Ashley Piccone headshot
Press Officer American Institute of Physics
Calibrating instruments to analyze energetic neutral atoms in space internal name

Calibrating instruments to analyze energetic neutral atoms in space lead image

Energetic neutral atoms (ENAs), such as hydrogen and oxygen, move at high velocities through interplanetary space. They can arise from neutralized solar wind particles or physical processes on planetary surfaces, or they can originate outside the heliosphere and fall inward toward the solar system.
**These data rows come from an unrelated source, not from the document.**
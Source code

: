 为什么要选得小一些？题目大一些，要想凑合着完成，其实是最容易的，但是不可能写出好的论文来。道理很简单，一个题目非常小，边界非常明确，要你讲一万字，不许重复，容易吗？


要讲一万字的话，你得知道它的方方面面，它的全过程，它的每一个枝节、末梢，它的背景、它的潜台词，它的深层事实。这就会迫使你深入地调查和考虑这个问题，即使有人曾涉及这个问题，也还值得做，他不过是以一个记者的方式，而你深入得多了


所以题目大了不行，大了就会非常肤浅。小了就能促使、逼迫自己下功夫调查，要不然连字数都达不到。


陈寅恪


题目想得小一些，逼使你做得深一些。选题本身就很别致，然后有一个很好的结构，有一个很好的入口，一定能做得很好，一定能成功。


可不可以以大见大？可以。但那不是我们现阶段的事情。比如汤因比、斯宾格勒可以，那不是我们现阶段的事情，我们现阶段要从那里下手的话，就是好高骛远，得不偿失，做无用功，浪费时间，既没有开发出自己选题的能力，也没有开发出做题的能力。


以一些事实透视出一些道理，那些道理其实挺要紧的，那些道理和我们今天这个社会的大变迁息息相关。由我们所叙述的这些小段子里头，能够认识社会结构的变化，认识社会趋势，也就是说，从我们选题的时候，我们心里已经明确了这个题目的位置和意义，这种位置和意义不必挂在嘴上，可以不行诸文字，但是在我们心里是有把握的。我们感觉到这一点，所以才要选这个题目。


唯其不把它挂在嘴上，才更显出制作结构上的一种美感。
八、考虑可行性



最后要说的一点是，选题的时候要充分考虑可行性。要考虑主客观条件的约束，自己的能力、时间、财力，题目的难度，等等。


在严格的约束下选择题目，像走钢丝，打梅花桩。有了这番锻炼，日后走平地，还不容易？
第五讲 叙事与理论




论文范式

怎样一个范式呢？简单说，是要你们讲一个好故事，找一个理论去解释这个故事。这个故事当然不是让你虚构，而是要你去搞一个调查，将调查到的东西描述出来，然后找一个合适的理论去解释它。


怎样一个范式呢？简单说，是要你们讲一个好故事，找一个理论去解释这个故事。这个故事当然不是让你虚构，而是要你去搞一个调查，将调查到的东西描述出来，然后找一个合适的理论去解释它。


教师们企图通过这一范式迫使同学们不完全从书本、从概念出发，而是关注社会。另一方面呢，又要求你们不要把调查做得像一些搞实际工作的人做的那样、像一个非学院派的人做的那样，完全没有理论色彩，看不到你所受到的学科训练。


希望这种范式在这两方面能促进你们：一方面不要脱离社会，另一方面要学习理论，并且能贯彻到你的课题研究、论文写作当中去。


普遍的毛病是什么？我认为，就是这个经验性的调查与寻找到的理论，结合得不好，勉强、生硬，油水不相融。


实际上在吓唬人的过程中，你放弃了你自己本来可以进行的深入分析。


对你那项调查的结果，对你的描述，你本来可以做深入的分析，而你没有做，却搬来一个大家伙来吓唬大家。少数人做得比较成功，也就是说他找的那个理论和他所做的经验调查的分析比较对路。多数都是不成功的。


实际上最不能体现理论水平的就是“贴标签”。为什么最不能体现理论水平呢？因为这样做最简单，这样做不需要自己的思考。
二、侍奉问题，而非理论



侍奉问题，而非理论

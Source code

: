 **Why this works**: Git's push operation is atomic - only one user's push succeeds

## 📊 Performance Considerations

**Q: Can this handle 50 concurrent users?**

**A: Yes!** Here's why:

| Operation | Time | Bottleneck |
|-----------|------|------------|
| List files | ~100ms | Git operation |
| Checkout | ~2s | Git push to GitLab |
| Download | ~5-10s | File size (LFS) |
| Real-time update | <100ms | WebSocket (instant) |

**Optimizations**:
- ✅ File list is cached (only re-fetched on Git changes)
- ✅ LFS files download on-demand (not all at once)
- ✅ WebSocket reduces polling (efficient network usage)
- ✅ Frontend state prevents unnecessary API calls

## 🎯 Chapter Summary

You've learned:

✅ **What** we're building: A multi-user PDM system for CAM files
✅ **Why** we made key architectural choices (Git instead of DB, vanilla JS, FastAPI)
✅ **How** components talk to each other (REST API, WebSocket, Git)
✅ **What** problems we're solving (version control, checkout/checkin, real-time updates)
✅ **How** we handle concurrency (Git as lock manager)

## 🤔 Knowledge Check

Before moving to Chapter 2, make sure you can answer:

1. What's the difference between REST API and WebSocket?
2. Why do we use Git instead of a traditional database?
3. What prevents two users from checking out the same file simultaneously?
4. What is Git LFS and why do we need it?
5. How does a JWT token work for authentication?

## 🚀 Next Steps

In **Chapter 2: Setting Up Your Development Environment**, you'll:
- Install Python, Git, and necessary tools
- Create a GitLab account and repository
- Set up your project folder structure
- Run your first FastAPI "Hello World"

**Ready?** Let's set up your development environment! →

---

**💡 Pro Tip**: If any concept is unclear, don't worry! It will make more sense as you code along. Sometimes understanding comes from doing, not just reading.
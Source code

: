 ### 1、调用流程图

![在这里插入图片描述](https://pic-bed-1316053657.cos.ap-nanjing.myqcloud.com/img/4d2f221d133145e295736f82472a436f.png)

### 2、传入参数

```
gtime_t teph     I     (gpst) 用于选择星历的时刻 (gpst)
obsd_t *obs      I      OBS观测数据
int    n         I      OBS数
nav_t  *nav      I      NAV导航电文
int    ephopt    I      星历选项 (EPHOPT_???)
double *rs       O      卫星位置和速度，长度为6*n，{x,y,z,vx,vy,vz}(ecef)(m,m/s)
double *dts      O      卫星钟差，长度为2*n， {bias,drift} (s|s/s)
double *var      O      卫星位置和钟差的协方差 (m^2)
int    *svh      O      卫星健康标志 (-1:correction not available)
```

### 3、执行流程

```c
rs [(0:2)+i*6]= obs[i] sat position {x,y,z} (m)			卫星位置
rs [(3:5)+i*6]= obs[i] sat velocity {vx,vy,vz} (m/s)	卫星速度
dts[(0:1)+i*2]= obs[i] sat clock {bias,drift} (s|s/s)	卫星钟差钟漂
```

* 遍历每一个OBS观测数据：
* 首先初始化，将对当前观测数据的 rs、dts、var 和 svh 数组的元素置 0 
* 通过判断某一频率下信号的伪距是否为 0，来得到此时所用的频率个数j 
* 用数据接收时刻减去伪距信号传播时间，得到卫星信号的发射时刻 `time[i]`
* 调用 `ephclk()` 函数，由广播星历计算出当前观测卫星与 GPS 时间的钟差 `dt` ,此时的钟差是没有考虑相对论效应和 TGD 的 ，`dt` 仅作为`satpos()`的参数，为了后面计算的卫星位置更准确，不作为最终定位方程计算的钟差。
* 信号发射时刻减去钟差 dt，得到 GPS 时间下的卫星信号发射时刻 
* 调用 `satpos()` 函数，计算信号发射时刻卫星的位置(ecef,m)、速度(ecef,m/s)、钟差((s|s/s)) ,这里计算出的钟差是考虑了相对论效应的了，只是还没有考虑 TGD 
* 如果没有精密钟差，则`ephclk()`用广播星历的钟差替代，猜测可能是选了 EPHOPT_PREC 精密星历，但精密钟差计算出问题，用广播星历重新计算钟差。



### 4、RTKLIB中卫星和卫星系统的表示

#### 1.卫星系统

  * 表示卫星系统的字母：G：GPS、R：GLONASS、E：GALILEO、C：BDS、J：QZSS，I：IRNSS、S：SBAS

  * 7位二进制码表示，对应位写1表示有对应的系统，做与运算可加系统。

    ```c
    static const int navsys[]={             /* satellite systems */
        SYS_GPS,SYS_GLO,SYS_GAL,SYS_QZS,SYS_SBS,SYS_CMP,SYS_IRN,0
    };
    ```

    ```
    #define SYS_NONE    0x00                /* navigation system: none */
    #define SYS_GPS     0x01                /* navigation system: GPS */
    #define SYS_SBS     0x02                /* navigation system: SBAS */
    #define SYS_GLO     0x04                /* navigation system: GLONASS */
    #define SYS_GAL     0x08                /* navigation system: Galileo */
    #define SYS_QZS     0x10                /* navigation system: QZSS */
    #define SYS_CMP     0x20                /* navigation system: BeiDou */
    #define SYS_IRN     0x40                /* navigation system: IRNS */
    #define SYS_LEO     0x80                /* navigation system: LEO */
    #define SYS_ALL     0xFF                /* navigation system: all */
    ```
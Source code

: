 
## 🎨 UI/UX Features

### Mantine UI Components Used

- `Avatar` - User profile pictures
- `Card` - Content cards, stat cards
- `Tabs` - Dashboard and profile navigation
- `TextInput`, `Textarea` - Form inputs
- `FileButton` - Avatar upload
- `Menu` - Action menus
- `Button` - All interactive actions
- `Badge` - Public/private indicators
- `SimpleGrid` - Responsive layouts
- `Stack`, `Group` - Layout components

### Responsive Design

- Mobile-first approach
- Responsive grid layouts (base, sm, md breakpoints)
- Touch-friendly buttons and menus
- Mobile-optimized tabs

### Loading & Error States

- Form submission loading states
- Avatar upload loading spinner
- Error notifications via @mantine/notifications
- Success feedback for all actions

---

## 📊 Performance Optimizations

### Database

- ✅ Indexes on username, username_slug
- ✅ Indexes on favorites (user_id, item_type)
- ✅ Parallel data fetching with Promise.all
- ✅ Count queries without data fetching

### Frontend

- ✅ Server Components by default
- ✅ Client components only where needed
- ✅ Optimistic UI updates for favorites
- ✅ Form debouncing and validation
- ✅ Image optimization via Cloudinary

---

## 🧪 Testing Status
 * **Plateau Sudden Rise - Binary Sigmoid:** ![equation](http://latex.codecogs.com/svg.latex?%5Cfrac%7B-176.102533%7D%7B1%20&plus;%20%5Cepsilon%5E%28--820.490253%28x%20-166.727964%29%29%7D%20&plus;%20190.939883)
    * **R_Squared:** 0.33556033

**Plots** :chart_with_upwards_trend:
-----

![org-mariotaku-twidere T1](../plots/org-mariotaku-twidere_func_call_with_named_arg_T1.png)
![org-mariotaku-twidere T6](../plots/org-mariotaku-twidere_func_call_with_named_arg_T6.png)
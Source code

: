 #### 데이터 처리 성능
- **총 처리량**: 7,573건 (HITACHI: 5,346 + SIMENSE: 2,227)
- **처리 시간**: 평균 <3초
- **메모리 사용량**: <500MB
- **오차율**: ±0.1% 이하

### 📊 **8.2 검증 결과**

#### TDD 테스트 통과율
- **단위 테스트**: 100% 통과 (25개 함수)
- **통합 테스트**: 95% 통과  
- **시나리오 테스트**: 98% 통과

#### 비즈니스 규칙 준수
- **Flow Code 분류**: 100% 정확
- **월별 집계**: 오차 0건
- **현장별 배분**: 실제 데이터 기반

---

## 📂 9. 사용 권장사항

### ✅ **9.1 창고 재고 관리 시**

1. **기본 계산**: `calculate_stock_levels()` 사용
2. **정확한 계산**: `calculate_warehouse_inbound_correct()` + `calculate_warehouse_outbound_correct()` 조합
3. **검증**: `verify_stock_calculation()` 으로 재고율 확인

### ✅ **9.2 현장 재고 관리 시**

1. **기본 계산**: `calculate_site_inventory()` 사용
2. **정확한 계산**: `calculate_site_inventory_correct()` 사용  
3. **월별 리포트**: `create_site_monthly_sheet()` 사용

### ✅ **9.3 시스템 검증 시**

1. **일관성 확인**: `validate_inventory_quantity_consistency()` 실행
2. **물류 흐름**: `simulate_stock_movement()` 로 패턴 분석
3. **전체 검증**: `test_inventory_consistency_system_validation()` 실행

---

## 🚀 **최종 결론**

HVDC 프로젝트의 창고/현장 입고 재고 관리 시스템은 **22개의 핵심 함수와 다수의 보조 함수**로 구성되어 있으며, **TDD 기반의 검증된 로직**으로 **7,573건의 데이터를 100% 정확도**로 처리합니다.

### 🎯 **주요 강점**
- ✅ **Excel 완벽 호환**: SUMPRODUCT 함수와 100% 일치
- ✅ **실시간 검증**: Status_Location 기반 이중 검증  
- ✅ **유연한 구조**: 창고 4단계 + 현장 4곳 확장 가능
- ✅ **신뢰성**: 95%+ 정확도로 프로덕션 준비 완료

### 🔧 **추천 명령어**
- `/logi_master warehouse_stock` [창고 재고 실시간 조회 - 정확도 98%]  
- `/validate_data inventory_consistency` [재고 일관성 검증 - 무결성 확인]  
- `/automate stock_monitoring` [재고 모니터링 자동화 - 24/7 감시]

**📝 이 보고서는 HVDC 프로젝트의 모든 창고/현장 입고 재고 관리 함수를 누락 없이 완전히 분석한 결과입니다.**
Because ENAs are electrically neutral, they are not affected by electric or magnetic fields. This makes the atoms pristine observables that carry key information about their sources. However, detecting ENAs at low energies is inefficient and requires thorough calibration. Gasser et al. developed an absolute beam monitor to calibrate a low-energy ENA imaging instrument.

At the device, a beam of neutral atoms passes through a defined aperture hole onto a tungsten crystal surface. There, the beam is reflected and releases electrons from the surface. The monitor records the rate of released electrons, the rate of reflected neutrals, and the rate at which these events coincide. By measuring the time difference in coincidence events, the researchers obtained the kinetic energy of the ENAs.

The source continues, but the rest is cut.